在黃金龍虛影沖擊的前一瞬,蕭蕭果斷解除武魂,以免武魂受損。
也就是這一下讓狗頭男恢復理智,他看著眼前逐漸放大的龍首虛影,第一魂環微微閃爍,以半邊身體被轟碎為代價強行扭轉身體,化作一道黑影向后山奔逃。
在場的幾人沒人擅長速度,狀態不完全,只能看著黑影消失在街角。
“先回去吧。”王懷遠封鎖第二武魂,回歸正常大小,從廢墟中攙扶起半昏迷的童陵,招呼幾人回到西街。
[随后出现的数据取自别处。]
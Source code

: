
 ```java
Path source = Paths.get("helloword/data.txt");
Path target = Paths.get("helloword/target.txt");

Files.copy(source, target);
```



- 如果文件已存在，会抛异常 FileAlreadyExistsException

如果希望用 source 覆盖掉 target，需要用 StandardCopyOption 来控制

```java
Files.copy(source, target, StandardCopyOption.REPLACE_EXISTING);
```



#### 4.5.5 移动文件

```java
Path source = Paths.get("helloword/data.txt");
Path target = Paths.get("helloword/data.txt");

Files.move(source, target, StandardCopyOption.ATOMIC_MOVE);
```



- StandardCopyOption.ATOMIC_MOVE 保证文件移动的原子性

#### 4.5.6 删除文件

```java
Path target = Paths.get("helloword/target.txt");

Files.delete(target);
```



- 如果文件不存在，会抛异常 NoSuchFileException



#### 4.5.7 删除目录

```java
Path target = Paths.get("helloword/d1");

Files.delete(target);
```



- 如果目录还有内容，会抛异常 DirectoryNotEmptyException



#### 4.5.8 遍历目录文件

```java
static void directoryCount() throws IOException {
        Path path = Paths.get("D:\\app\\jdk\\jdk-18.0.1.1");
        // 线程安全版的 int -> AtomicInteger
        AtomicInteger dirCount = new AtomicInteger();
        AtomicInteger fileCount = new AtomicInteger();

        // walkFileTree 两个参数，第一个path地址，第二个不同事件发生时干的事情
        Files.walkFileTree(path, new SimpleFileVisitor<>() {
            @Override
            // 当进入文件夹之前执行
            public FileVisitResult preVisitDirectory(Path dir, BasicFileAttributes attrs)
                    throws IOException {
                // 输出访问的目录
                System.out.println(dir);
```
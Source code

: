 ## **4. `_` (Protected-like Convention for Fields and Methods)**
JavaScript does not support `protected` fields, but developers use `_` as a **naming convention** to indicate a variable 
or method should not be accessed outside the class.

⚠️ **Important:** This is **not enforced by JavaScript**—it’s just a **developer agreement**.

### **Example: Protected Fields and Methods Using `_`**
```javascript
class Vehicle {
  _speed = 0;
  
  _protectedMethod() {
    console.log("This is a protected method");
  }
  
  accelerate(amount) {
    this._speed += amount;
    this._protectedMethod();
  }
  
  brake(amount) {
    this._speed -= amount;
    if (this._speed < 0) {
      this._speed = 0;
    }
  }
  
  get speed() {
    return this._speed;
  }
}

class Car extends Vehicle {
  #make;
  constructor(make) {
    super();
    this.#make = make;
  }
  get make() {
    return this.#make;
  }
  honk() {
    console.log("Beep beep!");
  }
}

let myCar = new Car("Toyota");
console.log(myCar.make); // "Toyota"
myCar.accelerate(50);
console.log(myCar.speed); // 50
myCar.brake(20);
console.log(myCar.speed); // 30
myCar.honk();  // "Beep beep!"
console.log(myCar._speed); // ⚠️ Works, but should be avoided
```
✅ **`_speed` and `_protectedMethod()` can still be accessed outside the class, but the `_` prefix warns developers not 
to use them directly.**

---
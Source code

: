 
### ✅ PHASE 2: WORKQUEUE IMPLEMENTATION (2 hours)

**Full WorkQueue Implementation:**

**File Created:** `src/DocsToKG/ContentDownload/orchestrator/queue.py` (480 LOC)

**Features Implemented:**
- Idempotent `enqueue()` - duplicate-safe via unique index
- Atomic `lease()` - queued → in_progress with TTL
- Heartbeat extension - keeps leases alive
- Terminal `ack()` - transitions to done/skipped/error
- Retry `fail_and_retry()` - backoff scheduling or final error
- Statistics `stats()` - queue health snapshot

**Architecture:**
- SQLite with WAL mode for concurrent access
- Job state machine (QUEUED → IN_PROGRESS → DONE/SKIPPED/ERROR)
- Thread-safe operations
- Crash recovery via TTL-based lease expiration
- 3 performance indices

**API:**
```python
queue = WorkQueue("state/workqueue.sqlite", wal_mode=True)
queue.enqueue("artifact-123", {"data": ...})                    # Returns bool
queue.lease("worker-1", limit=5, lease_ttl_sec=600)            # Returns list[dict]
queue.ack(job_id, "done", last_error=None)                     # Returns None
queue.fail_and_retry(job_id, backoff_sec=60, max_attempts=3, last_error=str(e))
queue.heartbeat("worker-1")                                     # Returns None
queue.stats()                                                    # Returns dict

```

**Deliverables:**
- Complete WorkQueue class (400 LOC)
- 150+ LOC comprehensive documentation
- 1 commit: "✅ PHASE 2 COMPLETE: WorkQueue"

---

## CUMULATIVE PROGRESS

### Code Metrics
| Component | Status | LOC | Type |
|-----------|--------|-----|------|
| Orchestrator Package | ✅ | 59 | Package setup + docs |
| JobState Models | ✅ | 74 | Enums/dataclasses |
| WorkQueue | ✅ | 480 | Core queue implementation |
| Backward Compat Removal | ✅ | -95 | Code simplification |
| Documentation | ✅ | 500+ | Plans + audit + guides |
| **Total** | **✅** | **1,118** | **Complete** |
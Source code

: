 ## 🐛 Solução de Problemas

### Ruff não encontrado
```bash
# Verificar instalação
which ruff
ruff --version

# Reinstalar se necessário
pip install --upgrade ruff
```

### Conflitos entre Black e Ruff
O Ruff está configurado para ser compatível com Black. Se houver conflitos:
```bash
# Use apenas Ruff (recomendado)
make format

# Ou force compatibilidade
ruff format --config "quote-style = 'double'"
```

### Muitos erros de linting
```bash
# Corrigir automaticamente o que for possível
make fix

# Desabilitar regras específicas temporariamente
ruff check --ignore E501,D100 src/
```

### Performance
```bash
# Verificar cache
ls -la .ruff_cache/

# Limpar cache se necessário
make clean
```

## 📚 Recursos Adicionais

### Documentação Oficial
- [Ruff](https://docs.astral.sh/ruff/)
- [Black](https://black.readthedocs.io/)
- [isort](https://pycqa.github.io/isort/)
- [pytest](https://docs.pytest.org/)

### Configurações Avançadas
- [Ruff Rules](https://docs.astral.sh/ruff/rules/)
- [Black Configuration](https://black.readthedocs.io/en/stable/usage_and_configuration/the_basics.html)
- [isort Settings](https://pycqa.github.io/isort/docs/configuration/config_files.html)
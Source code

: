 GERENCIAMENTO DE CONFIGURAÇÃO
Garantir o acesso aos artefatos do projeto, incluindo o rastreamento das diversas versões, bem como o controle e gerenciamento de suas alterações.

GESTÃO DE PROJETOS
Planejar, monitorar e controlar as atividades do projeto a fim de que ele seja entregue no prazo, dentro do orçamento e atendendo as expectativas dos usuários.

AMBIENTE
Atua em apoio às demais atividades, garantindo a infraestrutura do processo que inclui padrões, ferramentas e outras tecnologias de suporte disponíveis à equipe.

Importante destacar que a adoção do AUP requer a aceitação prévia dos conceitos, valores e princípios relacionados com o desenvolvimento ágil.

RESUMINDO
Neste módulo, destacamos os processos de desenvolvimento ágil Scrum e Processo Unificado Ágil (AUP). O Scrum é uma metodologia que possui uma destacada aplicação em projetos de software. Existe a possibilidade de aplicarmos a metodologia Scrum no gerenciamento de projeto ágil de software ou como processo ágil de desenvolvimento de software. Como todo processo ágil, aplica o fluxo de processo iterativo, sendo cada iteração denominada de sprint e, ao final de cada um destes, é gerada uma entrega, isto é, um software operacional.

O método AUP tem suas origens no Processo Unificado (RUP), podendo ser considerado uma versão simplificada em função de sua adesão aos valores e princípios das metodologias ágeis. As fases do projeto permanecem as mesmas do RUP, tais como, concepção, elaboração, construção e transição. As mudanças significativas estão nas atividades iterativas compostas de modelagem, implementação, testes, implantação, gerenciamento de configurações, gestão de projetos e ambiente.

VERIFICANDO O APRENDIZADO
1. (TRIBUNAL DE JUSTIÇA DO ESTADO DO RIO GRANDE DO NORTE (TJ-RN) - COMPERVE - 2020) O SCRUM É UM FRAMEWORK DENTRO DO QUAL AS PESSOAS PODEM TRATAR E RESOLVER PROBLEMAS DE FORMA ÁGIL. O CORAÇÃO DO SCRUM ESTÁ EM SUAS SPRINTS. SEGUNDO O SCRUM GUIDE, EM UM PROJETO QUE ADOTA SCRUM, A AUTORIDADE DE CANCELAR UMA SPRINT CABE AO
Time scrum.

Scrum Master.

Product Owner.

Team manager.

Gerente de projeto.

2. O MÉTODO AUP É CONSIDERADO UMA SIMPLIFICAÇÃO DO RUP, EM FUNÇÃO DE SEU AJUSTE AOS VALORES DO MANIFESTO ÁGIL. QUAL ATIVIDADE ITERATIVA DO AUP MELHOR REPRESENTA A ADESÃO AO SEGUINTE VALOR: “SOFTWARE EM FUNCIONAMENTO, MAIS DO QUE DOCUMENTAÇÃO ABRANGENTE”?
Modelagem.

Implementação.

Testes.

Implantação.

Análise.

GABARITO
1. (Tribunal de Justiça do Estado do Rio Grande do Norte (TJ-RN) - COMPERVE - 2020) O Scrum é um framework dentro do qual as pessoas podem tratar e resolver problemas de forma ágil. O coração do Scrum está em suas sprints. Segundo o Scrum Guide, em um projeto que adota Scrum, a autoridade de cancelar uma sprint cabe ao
四人所過之處,小鎮居民紛紛向兩側避開,讓出一條道路。
他們的戰斗聲勢浩大,再加上本就離人群不遠,在戰斗開始的時候就有居民注意到。
這時只要是不傻的人都明白了鎮長這次聚集人群的目的,看向四人的目光充滿感激。
“那個小伙子是老王家的孩子吧。”
“一直聽老王吹,原來他兒子真是魂師啊。”
“那個姑娘我認識,她剛剛還幫我找回小寶來著。”
……
一些與王懷遠和蕭蕭有過接觸的鎮民,熱切地朝身邊人介紹,與榮俱焉。
蕭蕭虛弱的臉上忽然展露一抹笑容,像是易碎的陶瓷:“班長,我好像知道怎么吹出飽含情緒的音樂了。”
王懷遠勉強笑道:“恭喜。”
“你真敷衍。”
王懷遠沒有回話。
星老頭早在一處民房里等著眾人,他雖然是三環魂師,但年老體衰,難有戰力,況且小鎮居民也急需一個主心骨,壓根脫不開身。
王懷遠見了他,什么話都沒說,攤開手掌。
看著他的眼神,星老頭到嘴邊的恭喜又咽了回去,從儲物戒里取出四個瓷瓶,分發給眾人。
“這是傷藥,大家抓緊時間恢復吧。”
這老頭果然有所隱瞞,無論是上等傷藥,還是升魂丹,都不是區區一個普通鎮長能隨手掏出來的。
王懷遠收起傷藥,轉身出門:“我出去走走。”
星老頭以為他還在生氣,愧疚低頭。
金妮傷勢不重,只是衣物又被腐蝕破爛,換了身衣裳,就出門追了過去。
一大一小走出西街,回到先前戰斗的街頭。
“王懷遠,跟我走吧。”
金妮昂著腦袋,認真地說道:“我帶你回星斗大森林。”
“不了。”王懷遠揉著她的腦袋,溫和道:“這里是我的家,不到絕境,沒有舍棄的道理。”
金妮仍由他摸著腦袋,疑惑道:“這里不是你的家。”
“金妮,我不是魂獸,我是人。”王懷遠無奈道,隨即看向漆黑中的一個方向,說道:“況且,我們還沒到絕境。”
他帶著女孩走到一處閑置的居民樓里,放聲喊道:“前輩,看了這么久,該出來了吧。”